Cuando usted y yo éramos pequeños, hace ya algunos años, la noche de los Reyes Magos venía envuelta en una magia especial. Y no era sólo por los juguetes. Desde el comienzo de las navidades, quizá por la influencia del frío y de la niebla, quizá por la tensión emocional que se iba acumulando en el ambiente, la visita de los magos de Oriente liberaba el misterio o miedo que acumulábamos durante todo el período de las vacaciones.

Es verdad que entonces el ambiente era propicio y nuestros padres se lo trabajaban bastante.

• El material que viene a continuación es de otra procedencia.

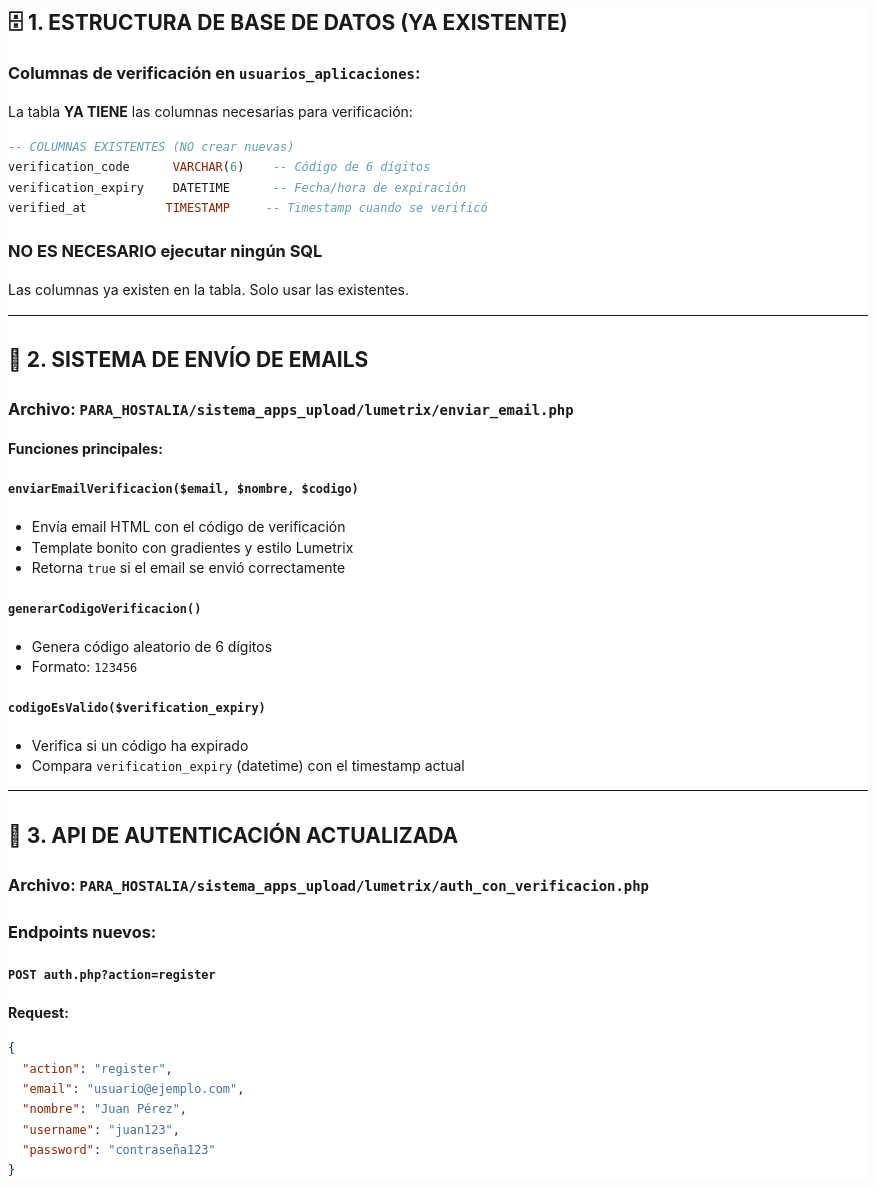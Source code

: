 
## 🗄️ **1. ESTRUCTURA DE BASE DE DATOS (YA EXISTENTE)**

### **Columnas de verificación en `usuarios_aplicaciones`:**

La tabla **YA TIENE** las columnas necesarias para verificación:

```sql
-- COLUMNAS EXISTENTES (NO crear nuevas)
verification_code      VARCHAR(6)    -- Código de 6 dígitos
verification_expiry    DATETIME      -- Fecha/hora de expiración
verified_at           TIMESTAMP     -- Timestamp cuando se verificó
```

### **NO ES NECESARIO ejecutar ningún SQL**
Las columnas ya existen en la tabla. Solo usar las existentes.

---

## 📧 **2. SISTEMA DE ENVÍO DE EMAILS**

### **Archivo:** `PARA_HOSTALIA/sistema_apps_upload/lumetrix/enviar_email.php`

**Funciones principales:**

#### `enviarEmailVerificacion($email, $nombre, $codigo)`
- Envía email HTML con el código de verificación
- Template bonito con gradientes y estilo Lumetrix
- Retorna `true` si el email se envió correctamente

#### `generarCodigoVerificacion()`
- Genera código aleatorio de 6 dígitos
- Formato: `123456`

#### `codigoEsValido($verification_expiry)`
- Verifica si un código ha expirado
- Compara `verification_expiry` (datetime) con el timestamp actual

---

## 🔐 **3. API DE AUTENTICACIÓN ACTUALIZADA**

### **Archivo:** `PARA_HOSTALIA/sistema_apps_upload/lumetrix/auth_con_verificacion.php`

### **Endpoints nuevos:**

#### `POST auth.php?action=register`
**Request:**
```json
{
  "action": "register",
  "email": "usuario@ejemplo.com",
  "nombre": "Juan Pérez",
  "username": "juan123",
  "password": "contraseña123"
}
```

Sin menospreciar la fidelidad y calidad de los regalos, se preocupaban además por propiciar un entorno realista o por elevar la tensión del momento si era necesario. Quizá usted recuerde cómo preparaban hasta el más mínimo detalle el avituallamiento de los camellos, cómo les dejaban las briznas de hierba para señalarles el camino y, por supuesto, no estaba de más algún cigarrito para calmar los nervios de los pajes. Quizá también se acuerde de cómo nos metían en la cama bien temprano y en un espacio de tiempo indeterminado comenzaban los ruidos en el 'sobrao' imitando el sonido de los cascos de los camellos, mientras nos acurrucábamos debajo de las sábanas y se nos erizaba la piel incapaces de conciliar el sueño tan necesario esa noche. Algo de magia hemos perdido, ¿no cree? Puede que fijemos mucho la vista en el fin y descuidemos el medio que tanto misterio y tanto atractivo le añadía al asunto. O, simplemente, puede que no tengamos tiempo para tanto adorno y vayamos directamente al fondo de la cuestión como en otros aspectos de nuestra vida cotidiana. No sé qué pensará usted, pero yo creo que tanto ir al grano nos priva de un montón de emociones y nos hace menos humanos, más homogéneos.

Durante estas navidades, he visto niños en edad de creer dirigiendo la compra como si de una elección cualquiera se tratara, como si fuera una efeméride prevista, segura y ordinaria, sin ninguna ilusión añadida. Y yo creo que si a esto le quitamos la magia que siempre ha tenido, nos queda poca cosa: un montón de plásticos sin alma y recuerdos impersonales, demasiado parecidos unos a otros.